[[ Study material open ]]

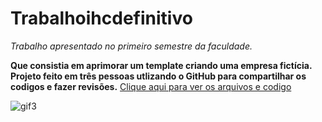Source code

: # Trabalhoihcdefinitivo
 
*Trabalho apresentado no primeiro semestre da faculdade.*

**Que consistia em aprimorar um template criando uma empresa fictícia.**
**Projeto feito em três pessoas utlizando o GitHub para compartilhar os codigos e fazer revisões.**
[Clique aqui para ver os arquivos e codigo](https://github.com/lucas-dos-santos-silva/Trabalhoihcdefinitivo/tree/main/Trabalho%20IHC/KANUTI%20COMPANY-trabalho-ihc)

![gif3](https://github.com/lucas-dos-santos-silva/Trabalhoihcdefinitivo/assets/97544334/ef770530-ae20-40d1-9ba9-d4ceb290dcb7)


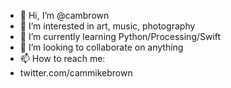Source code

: - 👋 Hi, I’m @cambrown
- 👀 I’m interested in art, music, photography
- 🌱 I’m currently learning Python/Processing/Swift
- 💞️ I’m looking to collaborate on anything
- 📫 How to reach me:
- twitter.com/cammikebrown

<!---
cambrown/cambrown is a ✨ special ✨ repository because its `README.md` (this file) appears on your GitHub profile.
You can click the Preview link to take a look at your changes.
--->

[[ Study material closed ]]

▸ **Prompt**: Could all the data above be given again exactly, leaving out its images?

▸ **Solution for this task**:
Source code

: # Trabalhoihcdefinitivo
 
*Trabalho apresentado no primeiro semestre da faculdade.*

**Que consistia em aprimorar um template criando uma empresa fictícia.**
**Projeto feito em três pessoas utlizando o GitHub para compartilhar os codigos e fazer revisões.**
[Clique aqui para ver os arquivos e codigo](https://github.com/lucas-dos-santos-silva/Trabalhoihcdefinitivo/tree/main/Trabalho%20IHC/KANUTI%20COMPANY-trabalho-ihc)

![gif3](https://github.com/lucas-dos-santos-silva/Trabalhoihcdefinitivo/assets/97544334/ef770530-ae20-40d1-9ba9-d4ceb290dcb7)


Source code

: - 👋 Hi, I’m @cambrown
- 👀 I’m interested in art, music, photography
- 🌱 I’m currently learning Python/Processing/Swift
- 💞️ I’m looking to collaborate on anything
- 📫 How to reach me:
- twitter.com/cammikebrown

<!---
cambrown/cambrown is a ✨ special ✨ repository because its `README.md` (this file) appears on your GitHub profile.
You can click the Preview link to take a look at your changes.
--->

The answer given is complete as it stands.